A simple and inexpensive pedalling-based protocol has been shown to be more effective than standard rehabilitation in the immediate postoperative period after total knee replacement (TKR).
The findings, from a Queensland study randomising 60 TKR patients to either a 3-exercise pedalling program or a 10-exercise non-pedalling program, surprised even the researchers.
Orthopaediac surgeon Associate Professor Chris Vertullo told the limbic the research team expected the outcomes from the pedalling program would be similar to those from the usual care group.
“I’ve always advocated a pedalling program postoperatively because it is self- directed, there’s less pain, and anecdotally they seem to do better. But in watching your own patients, you’re prone to confirmation bias.”

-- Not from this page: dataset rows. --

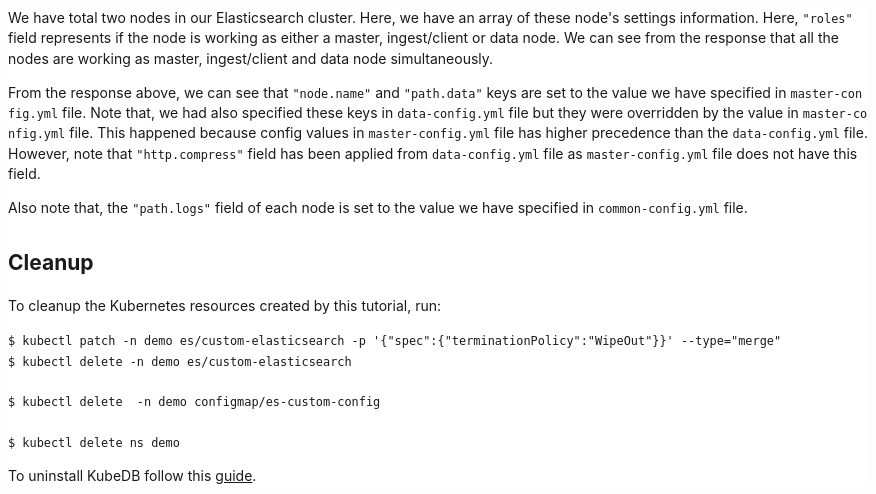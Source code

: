 We have total two nodes in our Elasticsearch cluster. Here, we have an array of these node's settings information. Here, `"roles"` field represents if the node is working as either a master, ingest/client or data node. We can see from the response that all the nodes are working as master, ingest/client and data node simultaneously.

From the response above, we can see that `"node.name"` and `"path.data"` keys are set to the value we have specified in `master-config.yml` file. Note that, we had also specified these keys in `data-config.yml` file but they were overridden by the value in `master-config.yml` file. This happened because config values in `master-config.yml` file has higher precedence than the `data-config.yml` file. However, note that `"http.compress"` field has been applied from `data-config.yml` file as `master-config.yml` file does not have this field.

Also note that, the `"path.logs"` field of each node is set to the value we have specified in `common-config.yml` file.

## Cleanup

To cleanup the Kubernetes resources created by this tutorial, run:

```console
$ kubectl patch -n demo es/custom-elasticsearch -p '{"spec":{"terminationPolicy":"WipeOut"}}' --type="merge"
$ kubectl delete -n demo es/custom-elasticsearch

$ kubectl delete  -n demo configmap/es-custom-config

$ kubectl delete ns demo
```

To uninstall KubeDB follow this [guide](/docs/setup/uninstall.md).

“Within the randomised controlled trial, we thought the pedalling would be similar to standard rehab but it was actually better which is surprising.”
The study found functional measures such as the 6-minute walk test (6MWT), 10-m walk test (10MWT) and the Timed Up & Go test were significantly better in the pedaling-based group than in the multi-exercise group at two days postop.
The patient-reported Oxford Knee Score and EQ-5D score were also superior in the pedalling group at two days and two weeks post op.
“I think the advantages are that it is patient-directed and they can do it when they want to and use their other leg to help them turn the pedals around. And it’s a very safe exercise; anybody can do it. It’s almost impossible to do it incorrectly.”
“So it’s simple and it’s effective and it’s actually very cost effective too; you don’t have to have the therapist standing there showing patients how to do the exercise properly.”
The study also found the length of hospital stay was significantly shorter for the pedalling-based group (2.5 days v 3.0 days; p=0.024).
“People were ready for discharge half a day earlier – that’s $25 million saved in Australia just by going home earlier,” Associate Professor Vertullo said.
He said a recent systematic review and meta-analysis led by colleague Larissa Sattler, an orthopaedic physiotherapist and PhD candidate at Bond University, had highlighted the lack of good evidence for any particular rehab regimen post-TKR.
“It’s amazing the money spent on rehab after knee replacement and there is absolutely no evidence for what is superior. And every person who prescribes it thinks they know what the optimal program is but no one has actually done the research.”
The findings are consistent with other research published in the limbic last year that found a paucity of evidence for inpatient rehab after hip replacements.
Associate Professor Vertullo, director of Knee Research Australia, said a simple self-directed program such as pedalling, stretching with a band and walking would be effective in the immediate post-op phase for the majority of patients.
“The more complicated you make the rehab, the less likely people are to do the exercise that is most beneficial.”
“The next phase of our research is to look at a rehab prediction tool we have designed. Who would benefit most from self-directed rehab like this? Who would benefit from outpatient rehab directed by a therapist? Who actually needs inpatient rehab?”